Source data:
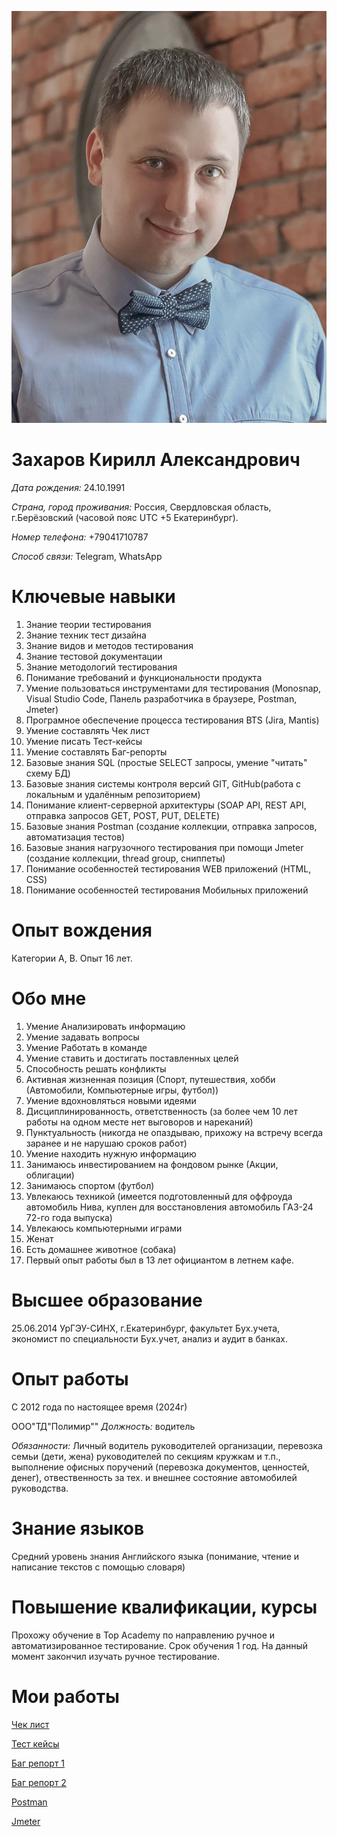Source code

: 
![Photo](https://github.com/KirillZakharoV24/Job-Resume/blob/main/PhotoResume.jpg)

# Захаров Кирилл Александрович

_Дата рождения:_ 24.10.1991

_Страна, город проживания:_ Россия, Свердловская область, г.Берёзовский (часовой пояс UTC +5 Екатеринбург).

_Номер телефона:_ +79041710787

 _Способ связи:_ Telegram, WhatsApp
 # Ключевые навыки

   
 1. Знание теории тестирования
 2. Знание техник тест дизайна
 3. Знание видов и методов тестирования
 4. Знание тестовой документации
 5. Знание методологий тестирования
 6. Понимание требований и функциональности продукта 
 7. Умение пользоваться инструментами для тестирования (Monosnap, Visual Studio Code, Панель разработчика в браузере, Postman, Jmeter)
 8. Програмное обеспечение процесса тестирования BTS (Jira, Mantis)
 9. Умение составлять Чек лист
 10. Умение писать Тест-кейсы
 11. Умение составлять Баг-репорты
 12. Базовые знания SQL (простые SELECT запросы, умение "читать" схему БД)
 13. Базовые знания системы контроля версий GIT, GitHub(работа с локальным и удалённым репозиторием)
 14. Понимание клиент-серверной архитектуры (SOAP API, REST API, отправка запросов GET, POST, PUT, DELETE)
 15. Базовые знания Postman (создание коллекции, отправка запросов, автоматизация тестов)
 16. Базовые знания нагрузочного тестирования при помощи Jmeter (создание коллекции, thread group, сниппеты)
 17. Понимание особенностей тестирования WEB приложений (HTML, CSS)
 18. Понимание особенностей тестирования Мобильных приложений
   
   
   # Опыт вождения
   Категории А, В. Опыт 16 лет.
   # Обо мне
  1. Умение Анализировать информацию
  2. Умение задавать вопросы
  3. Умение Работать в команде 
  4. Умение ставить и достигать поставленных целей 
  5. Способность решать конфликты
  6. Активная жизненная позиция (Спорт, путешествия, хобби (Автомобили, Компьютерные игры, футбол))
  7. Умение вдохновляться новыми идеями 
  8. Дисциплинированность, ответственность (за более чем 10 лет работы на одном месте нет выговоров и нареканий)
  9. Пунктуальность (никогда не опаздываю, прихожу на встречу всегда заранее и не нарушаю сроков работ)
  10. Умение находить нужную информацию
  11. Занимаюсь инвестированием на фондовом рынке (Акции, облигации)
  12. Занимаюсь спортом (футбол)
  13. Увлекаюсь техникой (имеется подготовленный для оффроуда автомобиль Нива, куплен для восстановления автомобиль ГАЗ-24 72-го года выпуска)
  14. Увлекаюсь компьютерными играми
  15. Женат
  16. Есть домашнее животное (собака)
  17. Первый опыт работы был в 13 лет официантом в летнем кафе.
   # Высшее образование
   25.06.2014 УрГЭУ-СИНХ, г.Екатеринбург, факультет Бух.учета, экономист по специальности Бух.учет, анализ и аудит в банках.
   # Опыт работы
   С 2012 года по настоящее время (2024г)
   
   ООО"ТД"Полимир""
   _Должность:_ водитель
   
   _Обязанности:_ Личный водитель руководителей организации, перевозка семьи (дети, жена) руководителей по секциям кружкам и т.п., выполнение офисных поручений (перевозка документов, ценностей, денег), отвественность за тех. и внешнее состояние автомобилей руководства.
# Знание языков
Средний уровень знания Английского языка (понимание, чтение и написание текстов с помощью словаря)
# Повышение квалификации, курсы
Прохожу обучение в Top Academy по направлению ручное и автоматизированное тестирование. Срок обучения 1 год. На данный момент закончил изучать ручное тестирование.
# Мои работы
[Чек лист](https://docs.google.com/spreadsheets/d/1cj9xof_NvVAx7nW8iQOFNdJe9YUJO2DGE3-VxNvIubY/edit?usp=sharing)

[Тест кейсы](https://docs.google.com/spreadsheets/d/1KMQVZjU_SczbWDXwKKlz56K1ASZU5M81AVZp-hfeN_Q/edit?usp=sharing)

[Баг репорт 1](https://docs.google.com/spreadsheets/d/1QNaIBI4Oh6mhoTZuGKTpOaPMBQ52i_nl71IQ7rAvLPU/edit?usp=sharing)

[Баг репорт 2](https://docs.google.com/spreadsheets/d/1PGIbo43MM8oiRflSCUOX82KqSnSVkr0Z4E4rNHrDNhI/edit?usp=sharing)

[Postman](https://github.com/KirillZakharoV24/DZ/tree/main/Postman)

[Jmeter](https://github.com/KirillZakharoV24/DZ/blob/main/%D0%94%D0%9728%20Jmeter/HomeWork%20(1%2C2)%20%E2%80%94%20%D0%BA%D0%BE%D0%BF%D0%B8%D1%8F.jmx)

...

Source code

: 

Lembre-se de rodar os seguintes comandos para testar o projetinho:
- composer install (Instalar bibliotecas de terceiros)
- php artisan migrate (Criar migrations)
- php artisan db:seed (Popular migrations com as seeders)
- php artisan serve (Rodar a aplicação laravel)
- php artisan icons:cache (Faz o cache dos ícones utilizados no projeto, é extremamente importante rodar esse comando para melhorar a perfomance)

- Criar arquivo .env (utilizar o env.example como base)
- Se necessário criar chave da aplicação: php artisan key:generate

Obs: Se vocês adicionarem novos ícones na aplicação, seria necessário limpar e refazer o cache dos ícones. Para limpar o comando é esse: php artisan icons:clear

About this task:
Collect each line of the entries that has the word "особенностей", copying it in full.

Task solution:
 17. Понимание особенностей тестирования WEB приложений (HTML, CSS)
 18. Понимание особенностей тестирования Мобильных приложений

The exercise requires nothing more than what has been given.